Twin Islands
- Location of Twin Islands (bottom right)

Geography
- Location: Salish Sea
- Coordinates: 50°01′45″N 124°55′52″W﻿ / ﻿50.029167°N 124.931111°W
- Archipelago: Discovery Islands

Administration
- Canada
- Province: British Columbia
- Regional district: Strathcona

= Twin Islands (British Columbia) =

Island group in British Columbia, Canada

Twin Islands, formerly known as the Ulloa Islands, are two small islands southeast of Cortes Island, between the eastern coast of Vancouver Island and the mainland of British Columbia, Canada and are part of the Discovery Islands. The southern island is about 1.5 km in diameter and is separated from the slightly smaller northern island by a channel only about 60 m wide. The north island is somewhat less rocky and more forested than the south island.
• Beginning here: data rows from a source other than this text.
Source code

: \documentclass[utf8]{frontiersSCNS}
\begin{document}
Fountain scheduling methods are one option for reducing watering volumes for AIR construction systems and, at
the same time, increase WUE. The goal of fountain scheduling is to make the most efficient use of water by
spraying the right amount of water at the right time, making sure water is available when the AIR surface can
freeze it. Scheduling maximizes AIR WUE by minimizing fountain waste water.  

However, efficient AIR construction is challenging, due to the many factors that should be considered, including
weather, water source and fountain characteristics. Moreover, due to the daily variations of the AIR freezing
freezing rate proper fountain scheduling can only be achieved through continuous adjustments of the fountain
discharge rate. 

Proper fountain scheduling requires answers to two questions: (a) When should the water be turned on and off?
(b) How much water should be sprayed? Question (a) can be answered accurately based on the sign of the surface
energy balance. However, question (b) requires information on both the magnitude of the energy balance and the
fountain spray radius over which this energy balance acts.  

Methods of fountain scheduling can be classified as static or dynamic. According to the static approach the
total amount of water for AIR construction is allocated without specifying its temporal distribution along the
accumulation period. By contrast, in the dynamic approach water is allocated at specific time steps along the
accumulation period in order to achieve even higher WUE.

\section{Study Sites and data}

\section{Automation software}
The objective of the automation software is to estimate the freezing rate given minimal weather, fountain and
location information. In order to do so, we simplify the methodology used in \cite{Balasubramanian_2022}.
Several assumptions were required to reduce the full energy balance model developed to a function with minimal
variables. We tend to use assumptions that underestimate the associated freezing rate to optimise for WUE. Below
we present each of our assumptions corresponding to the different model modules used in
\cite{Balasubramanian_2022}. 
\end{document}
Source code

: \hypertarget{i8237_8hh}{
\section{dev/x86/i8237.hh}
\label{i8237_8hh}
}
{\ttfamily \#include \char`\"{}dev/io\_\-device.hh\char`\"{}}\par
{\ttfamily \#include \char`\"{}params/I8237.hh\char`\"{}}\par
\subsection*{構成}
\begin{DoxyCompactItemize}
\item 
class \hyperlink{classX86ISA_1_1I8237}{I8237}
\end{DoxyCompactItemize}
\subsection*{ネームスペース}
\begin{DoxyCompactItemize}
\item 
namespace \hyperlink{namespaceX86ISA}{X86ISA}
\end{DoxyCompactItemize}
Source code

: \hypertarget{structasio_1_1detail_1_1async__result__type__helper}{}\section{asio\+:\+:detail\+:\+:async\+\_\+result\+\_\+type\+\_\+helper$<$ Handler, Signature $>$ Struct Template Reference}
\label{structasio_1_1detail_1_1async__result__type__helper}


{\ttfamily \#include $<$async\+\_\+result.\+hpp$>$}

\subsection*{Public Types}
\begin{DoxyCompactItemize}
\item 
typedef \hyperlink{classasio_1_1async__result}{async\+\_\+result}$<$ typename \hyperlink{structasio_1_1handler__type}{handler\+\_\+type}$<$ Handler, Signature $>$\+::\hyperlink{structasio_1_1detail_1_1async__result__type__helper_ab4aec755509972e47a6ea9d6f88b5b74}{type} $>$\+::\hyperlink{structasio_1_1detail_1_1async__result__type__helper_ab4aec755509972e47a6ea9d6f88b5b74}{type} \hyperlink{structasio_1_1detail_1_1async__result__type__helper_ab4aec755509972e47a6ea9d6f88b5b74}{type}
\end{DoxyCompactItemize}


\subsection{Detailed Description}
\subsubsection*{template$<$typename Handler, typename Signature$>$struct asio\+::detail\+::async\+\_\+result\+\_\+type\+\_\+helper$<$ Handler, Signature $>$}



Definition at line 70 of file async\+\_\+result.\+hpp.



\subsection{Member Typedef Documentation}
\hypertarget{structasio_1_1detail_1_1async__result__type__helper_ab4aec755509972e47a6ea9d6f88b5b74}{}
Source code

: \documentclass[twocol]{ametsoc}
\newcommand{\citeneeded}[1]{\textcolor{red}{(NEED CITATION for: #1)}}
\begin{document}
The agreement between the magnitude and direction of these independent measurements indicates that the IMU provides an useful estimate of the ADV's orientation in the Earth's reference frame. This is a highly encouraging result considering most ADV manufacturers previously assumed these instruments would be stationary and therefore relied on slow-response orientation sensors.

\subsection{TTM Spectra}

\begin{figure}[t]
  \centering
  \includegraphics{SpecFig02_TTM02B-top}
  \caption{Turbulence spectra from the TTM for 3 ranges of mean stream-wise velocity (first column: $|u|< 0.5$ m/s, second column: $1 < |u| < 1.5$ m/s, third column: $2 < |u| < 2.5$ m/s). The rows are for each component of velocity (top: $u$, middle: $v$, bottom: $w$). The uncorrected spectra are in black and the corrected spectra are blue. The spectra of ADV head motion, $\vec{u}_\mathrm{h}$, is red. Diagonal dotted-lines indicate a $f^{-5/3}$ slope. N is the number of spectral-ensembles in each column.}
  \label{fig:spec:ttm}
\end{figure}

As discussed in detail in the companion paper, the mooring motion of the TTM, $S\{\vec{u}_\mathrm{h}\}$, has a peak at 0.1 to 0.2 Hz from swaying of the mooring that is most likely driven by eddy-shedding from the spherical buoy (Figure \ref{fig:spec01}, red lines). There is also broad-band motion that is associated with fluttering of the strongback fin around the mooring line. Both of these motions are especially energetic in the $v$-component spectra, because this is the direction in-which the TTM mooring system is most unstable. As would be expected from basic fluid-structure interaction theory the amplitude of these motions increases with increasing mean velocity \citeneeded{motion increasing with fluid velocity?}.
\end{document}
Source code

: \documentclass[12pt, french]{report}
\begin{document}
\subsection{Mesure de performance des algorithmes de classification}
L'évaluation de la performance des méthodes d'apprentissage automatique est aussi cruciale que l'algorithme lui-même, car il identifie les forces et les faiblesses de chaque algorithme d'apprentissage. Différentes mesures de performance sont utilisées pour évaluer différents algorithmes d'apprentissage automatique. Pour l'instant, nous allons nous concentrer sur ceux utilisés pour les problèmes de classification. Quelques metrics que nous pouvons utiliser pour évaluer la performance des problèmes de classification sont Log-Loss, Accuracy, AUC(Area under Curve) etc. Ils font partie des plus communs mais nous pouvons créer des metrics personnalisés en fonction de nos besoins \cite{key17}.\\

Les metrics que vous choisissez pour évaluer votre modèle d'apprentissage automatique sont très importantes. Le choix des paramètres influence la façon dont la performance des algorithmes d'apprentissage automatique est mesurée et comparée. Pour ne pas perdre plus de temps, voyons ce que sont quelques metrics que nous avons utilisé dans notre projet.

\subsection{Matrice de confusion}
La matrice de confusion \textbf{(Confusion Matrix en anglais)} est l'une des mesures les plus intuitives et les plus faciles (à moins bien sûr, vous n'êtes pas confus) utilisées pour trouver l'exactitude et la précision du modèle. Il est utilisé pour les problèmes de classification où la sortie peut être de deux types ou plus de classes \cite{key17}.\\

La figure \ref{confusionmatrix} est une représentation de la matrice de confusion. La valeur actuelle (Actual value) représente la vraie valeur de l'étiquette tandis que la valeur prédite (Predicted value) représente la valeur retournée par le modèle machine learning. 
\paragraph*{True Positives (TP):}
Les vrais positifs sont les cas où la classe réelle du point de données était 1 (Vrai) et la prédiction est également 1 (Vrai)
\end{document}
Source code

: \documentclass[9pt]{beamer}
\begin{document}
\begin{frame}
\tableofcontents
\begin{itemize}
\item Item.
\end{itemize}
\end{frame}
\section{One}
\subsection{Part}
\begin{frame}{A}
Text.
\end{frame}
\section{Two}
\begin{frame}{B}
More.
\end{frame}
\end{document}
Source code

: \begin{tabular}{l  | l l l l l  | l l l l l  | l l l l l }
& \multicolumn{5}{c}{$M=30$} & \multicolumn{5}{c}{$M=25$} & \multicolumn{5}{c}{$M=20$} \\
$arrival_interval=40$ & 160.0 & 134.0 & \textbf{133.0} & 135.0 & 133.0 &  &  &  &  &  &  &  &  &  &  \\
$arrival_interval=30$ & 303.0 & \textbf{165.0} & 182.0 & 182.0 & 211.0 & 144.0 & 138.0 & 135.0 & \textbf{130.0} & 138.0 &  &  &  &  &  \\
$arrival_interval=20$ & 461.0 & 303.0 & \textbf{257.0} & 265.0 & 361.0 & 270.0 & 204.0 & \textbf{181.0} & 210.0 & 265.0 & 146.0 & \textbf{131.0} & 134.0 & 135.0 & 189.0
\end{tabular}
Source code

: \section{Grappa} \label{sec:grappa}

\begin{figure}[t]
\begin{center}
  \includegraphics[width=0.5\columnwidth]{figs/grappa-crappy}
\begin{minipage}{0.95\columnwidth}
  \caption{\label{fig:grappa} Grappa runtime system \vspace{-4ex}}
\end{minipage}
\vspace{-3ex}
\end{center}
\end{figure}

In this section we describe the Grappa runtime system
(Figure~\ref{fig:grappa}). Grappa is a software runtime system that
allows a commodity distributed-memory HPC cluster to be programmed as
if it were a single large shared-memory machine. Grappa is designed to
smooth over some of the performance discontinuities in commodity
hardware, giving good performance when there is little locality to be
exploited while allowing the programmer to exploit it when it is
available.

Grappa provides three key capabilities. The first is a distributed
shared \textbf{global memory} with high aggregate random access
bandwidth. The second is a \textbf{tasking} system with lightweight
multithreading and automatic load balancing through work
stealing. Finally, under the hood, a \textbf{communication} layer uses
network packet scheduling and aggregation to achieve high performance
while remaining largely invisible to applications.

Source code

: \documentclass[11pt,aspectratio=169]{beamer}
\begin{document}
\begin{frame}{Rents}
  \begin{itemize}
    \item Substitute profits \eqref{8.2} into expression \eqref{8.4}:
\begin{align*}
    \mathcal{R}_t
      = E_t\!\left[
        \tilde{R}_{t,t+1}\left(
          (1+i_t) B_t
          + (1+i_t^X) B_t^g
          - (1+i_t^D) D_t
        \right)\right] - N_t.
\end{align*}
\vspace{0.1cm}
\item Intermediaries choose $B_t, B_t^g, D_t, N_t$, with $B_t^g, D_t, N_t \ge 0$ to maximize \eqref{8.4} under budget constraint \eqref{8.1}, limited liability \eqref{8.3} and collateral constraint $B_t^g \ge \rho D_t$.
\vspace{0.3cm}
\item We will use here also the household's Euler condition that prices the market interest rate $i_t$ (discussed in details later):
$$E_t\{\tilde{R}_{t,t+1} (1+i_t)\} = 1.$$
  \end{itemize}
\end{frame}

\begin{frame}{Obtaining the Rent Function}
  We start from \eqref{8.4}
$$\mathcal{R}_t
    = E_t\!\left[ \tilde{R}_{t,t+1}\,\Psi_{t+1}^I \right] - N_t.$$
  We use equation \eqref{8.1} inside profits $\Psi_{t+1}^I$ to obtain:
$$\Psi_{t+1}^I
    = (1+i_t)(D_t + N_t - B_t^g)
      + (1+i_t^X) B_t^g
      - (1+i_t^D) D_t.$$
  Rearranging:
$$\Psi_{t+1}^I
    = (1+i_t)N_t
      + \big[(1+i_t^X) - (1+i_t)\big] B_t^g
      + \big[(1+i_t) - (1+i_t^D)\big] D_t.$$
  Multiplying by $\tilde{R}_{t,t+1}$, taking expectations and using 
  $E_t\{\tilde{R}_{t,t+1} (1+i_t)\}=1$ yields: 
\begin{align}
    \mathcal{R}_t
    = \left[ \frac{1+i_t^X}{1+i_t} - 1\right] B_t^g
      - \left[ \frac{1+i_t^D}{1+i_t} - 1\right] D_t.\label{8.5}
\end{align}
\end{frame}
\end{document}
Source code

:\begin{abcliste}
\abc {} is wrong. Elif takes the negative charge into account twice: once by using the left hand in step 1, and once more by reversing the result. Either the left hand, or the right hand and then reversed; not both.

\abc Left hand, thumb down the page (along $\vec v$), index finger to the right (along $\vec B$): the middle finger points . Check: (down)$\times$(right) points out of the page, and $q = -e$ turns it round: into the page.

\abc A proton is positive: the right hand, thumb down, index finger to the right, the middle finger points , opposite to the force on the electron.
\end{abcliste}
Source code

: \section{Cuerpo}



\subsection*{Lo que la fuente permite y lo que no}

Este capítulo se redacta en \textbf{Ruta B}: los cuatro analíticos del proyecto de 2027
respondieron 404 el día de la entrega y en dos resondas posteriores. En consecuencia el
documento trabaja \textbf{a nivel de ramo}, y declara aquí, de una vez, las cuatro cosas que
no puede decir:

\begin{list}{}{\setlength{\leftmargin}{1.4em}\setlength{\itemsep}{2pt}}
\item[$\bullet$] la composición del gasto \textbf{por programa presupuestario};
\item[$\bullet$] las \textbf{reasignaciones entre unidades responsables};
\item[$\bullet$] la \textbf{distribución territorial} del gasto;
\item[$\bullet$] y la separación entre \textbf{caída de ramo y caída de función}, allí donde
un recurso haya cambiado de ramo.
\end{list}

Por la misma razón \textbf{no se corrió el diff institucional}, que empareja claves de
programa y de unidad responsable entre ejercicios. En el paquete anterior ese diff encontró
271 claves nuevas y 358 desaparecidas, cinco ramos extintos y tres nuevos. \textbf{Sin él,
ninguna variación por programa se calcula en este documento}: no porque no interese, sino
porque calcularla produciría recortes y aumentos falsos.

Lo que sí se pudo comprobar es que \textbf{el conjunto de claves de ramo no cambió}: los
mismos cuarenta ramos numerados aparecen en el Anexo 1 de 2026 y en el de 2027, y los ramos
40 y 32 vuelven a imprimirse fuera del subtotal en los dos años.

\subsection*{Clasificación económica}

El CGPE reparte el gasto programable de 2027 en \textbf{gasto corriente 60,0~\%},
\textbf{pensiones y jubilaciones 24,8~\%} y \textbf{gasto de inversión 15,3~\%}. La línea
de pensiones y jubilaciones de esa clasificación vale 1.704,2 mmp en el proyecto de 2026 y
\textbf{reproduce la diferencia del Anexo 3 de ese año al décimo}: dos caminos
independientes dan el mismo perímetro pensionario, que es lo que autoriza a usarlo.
They are located within Electoral Area B of the Strathcona Regional District.

Maximilian, Margrave of Baden of Baden-Baden, Germany purchased Twin Islands in the late 1950s as a summer retreat for his family.

On August 13, 1994, Queen Elizabeth II spent a few days on a private retreat at Twin Island while Prince Philip visited Yellowknife, Northwest Territories, Iqaluit and Rankin Inlet, Nunavut.